Maura Pierlot

Writer

As the 2024 Cook Creative Writing Prize winner, I’m in the early stages of my writing project, a hybrid work titled The Archaeology of Loss. I’m hoping to produce the work as a chapbook, a creative response to grieving and loss through words and images, honouring the spaces left behind – the echoing voids felt in the absence of loved ones. 

Grief is an intensely personal and often solitary journey, but also a shared human experience. The Archaeology of Loss aims to transform the isolating nature of sorrow into a shared narrative of healing. In this sense, the chapbook is not merely a collection of writing and artistic elements; it is an invitation to explore the healing power of the arts, reminding us that we are never truly alone in our grief.

I have opted to tackle the bulk of the writing first, which allows me to see and feel the shape of the work. I’ve written about a third of the draft, and have been sketching and journalling in tandem, more as an exercise in creative expression. (Two poems and a sketch are included below.) Given the depth and sensitivity of the topic, I’m finding it sometimes difficult to write on demand during prescribed hours. The emotional weight calls for a different approach, one that seeks authenticity and creative inspiration, while protecting the soul.

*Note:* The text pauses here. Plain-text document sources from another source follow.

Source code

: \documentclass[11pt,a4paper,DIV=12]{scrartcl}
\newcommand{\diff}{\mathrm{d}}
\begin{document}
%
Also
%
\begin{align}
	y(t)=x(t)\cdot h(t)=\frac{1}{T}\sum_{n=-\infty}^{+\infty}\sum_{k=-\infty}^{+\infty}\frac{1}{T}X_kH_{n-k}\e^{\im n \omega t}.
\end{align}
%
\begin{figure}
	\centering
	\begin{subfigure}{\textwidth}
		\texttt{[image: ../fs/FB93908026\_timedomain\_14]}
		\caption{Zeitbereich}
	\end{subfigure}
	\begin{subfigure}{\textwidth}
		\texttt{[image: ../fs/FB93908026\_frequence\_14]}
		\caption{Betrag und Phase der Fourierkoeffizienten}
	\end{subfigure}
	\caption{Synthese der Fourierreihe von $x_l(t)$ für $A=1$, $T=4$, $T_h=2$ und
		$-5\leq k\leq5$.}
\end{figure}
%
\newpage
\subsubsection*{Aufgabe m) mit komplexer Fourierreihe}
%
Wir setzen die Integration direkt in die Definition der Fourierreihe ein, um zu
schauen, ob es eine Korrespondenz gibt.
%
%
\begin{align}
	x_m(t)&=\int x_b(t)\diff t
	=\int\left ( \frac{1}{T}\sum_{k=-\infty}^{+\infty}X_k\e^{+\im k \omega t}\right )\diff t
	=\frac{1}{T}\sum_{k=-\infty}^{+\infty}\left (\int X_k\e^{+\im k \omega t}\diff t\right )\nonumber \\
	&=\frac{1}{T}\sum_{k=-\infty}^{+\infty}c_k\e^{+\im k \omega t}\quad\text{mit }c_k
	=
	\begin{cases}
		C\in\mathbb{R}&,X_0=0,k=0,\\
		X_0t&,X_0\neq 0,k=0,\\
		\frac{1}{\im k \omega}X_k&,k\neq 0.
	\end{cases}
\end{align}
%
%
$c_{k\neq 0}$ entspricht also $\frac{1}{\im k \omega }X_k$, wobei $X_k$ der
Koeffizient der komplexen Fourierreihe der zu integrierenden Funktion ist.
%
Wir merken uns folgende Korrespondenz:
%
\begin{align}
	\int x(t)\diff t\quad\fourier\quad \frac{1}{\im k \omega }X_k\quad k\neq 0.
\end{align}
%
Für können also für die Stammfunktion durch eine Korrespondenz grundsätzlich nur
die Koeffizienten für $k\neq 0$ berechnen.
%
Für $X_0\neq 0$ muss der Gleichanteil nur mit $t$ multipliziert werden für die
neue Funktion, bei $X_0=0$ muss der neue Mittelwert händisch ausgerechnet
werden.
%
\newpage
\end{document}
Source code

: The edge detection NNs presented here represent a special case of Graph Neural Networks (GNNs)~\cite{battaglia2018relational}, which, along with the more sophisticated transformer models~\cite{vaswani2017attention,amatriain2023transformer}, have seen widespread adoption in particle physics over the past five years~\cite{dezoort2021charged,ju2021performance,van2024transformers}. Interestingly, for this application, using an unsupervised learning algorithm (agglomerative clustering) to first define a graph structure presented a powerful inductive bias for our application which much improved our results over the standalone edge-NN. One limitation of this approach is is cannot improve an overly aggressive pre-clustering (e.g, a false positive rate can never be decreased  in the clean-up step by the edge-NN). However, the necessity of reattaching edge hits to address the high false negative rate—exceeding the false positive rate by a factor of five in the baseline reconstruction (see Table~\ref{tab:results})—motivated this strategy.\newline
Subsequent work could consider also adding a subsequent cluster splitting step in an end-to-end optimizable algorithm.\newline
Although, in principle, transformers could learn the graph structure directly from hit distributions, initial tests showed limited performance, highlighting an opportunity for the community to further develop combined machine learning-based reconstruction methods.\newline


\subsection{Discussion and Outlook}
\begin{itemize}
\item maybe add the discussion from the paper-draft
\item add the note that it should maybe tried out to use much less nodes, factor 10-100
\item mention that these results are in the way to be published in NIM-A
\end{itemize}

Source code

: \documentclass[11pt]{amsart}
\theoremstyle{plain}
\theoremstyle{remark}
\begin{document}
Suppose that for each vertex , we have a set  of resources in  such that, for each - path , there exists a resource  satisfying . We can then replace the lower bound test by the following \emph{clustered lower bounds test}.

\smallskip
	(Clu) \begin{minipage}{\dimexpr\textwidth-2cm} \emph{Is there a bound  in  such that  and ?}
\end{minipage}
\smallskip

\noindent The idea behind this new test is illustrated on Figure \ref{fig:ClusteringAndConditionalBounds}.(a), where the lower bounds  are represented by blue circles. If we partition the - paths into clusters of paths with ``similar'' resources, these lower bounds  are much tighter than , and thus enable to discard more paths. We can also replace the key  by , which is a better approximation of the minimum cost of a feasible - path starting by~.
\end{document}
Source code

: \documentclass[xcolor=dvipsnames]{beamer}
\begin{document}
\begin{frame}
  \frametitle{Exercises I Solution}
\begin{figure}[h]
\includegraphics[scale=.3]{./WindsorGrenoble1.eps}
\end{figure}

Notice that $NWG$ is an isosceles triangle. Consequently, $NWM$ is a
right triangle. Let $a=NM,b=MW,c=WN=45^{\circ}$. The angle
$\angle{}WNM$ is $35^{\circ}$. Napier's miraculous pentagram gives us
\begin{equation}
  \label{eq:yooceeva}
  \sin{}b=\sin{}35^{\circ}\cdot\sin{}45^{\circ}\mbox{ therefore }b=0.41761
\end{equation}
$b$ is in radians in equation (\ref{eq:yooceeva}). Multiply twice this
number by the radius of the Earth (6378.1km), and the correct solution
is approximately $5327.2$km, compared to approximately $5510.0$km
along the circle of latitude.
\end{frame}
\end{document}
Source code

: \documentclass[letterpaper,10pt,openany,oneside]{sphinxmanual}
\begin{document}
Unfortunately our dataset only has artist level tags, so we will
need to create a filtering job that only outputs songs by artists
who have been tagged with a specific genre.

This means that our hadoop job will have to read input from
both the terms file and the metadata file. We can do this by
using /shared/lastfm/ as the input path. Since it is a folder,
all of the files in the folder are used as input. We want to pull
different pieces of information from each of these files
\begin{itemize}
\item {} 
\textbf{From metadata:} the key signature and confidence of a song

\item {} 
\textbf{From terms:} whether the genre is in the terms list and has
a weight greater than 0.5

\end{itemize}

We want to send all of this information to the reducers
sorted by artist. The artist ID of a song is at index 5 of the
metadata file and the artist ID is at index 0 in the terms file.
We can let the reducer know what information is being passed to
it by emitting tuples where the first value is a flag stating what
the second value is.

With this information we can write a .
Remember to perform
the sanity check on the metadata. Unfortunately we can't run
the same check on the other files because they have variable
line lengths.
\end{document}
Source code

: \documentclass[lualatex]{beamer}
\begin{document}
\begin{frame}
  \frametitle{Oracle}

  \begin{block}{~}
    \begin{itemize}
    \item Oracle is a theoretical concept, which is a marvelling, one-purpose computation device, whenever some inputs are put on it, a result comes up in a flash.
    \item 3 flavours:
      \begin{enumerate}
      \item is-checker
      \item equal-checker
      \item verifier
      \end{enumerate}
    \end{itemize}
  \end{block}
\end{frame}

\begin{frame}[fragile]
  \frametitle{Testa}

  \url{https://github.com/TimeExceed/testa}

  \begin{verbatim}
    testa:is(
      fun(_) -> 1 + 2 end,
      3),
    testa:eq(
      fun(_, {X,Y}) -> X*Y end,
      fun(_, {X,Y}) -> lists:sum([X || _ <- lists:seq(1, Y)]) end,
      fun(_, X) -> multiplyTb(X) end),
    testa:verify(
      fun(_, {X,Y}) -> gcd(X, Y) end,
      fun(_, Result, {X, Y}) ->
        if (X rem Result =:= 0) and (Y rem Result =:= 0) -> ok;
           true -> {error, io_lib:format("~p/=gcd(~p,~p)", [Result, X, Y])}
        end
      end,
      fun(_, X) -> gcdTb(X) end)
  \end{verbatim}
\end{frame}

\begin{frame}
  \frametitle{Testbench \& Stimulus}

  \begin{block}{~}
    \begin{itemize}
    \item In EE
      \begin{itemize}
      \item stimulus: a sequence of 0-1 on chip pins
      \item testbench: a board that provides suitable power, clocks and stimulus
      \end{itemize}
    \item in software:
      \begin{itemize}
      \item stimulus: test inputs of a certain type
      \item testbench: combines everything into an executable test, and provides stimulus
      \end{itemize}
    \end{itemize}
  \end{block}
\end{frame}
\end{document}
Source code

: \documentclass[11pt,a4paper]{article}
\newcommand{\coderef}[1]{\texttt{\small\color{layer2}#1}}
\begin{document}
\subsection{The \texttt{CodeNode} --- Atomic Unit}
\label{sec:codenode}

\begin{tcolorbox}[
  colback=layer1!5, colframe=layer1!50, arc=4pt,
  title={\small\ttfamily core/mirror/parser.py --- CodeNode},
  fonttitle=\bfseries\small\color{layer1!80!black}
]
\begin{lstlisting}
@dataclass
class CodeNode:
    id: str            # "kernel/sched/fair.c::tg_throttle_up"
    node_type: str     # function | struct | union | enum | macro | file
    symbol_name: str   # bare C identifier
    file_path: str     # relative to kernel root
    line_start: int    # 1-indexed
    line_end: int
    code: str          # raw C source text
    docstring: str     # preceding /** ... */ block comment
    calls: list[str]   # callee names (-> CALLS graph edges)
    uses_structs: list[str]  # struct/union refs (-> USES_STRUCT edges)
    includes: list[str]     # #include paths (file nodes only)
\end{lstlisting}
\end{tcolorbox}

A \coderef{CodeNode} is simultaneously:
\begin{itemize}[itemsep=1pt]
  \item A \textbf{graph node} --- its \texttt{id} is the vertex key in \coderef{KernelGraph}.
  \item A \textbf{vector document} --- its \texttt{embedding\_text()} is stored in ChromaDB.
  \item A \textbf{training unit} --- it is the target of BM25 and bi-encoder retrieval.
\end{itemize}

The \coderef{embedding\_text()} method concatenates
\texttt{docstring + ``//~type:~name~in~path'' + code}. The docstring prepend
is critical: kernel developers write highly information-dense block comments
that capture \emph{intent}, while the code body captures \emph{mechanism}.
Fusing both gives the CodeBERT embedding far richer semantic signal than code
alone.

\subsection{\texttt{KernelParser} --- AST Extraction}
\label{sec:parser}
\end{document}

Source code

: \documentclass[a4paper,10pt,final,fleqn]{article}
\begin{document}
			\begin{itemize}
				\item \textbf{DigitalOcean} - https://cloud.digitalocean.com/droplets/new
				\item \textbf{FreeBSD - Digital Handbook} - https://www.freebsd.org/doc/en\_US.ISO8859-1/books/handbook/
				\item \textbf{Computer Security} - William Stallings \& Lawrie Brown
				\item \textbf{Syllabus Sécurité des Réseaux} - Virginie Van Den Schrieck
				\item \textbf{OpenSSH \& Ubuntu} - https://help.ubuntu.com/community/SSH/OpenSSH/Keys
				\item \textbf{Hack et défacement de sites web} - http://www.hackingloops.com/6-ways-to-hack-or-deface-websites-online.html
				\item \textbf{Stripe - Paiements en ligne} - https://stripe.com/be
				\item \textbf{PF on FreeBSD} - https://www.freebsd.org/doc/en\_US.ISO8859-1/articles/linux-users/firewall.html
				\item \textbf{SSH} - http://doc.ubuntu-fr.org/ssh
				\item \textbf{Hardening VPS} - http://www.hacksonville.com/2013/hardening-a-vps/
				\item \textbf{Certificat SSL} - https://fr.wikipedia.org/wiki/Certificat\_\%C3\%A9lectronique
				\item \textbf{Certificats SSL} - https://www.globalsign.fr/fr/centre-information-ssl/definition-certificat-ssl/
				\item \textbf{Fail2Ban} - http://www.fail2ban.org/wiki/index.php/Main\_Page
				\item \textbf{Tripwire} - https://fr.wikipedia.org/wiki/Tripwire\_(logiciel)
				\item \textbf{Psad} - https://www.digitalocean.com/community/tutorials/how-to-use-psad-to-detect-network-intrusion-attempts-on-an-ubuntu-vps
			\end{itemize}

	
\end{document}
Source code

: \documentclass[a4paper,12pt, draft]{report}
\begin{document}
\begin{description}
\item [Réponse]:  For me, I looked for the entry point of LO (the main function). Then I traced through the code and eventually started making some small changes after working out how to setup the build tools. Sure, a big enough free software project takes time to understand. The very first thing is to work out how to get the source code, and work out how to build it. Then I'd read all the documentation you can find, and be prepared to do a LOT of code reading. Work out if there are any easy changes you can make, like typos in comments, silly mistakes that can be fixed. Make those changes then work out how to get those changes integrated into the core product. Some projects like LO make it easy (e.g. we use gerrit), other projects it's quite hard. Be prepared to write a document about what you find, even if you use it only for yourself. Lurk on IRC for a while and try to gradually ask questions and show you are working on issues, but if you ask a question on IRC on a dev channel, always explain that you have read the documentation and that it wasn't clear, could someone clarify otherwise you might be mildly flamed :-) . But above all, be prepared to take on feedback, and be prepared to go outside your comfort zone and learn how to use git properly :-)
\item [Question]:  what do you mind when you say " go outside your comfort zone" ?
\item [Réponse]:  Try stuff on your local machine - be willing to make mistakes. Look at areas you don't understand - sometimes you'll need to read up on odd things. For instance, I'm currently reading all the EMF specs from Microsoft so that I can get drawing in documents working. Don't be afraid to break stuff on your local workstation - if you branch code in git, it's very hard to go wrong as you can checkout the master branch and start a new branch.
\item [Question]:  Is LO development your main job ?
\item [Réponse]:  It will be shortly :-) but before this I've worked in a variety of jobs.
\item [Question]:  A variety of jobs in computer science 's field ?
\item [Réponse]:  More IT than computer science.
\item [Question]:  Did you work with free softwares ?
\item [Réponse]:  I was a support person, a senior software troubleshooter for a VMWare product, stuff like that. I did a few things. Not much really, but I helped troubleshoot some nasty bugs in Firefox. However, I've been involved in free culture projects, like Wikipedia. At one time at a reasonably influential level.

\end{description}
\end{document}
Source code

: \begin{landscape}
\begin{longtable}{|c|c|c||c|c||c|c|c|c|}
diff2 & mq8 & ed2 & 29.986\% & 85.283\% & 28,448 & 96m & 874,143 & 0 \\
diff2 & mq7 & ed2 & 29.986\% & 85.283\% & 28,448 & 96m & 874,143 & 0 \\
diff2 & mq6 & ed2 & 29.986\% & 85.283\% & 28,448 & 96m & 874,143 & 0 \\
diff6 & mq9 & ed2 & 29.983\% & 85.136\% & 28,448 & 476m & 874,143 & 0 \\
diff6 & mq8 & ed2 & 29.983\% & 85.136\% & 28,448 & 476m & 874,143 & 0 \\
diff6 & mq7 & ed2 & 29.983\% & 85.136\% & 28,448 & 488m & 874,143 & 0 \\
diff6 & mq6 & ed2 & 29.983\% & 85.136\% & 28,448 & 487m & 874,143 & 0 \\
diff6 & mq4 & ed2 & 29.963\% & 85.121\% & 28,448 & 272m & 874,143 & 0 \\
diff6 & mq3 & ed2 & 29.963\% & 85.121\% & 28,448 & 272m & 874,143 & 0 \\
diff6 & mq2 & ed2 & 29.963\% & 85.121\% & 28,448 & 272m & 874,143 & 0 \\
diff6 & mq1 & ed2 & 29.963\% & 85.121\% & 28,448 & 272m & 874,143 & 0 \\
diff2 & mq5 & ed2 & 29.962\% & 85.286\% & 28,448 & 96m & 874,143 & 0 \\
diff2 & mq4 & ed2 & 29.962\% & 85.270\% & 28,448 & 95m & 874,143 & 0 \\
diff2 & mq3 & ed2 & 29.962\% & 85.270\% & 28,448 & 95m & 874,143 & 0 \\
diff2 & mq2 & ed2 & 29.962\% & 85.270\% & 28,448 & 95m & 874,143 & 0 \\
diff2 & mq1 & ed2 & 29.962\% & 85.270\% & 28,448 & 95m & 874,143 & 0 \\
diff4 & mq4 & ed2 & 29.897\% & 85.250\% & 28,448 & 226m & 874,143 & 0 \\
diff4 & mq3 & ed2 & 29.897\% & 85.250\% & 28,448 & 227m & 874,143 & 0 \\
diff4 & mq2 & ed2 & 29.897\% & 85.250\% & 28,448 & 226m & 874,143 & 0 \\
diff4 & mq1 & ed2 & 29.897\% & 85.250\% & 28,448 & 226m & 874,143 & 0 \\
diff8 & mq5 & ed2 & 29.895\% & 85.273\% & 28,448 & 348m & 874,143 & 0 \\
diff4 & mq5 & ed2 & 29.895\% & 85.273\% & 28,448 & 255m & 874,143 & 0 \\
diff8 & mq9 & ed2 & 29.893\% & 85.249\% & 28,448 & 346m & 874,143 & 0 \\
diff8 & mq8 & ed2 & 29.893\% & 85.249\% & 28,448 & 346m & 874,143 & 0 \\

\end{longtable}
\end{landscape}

Writing is not as visual as other artistic endeavours, making it difficult to showcase the work in progress. How can one even begin to document the abstract, highly personal, often painstaking, process of coaxing words and ideas on the page? A host of intangible elements, often found in day-to-day moments, drive a writer's craft. For me, especially for this project, it’s nature, walking, writing poetry, sketching and painting, gardening and more. These seemingly mundane tasks bubble beneath the surface, sparking curiosity, observation, imagination, patience, adaptability, reflection – a source code for the creative life.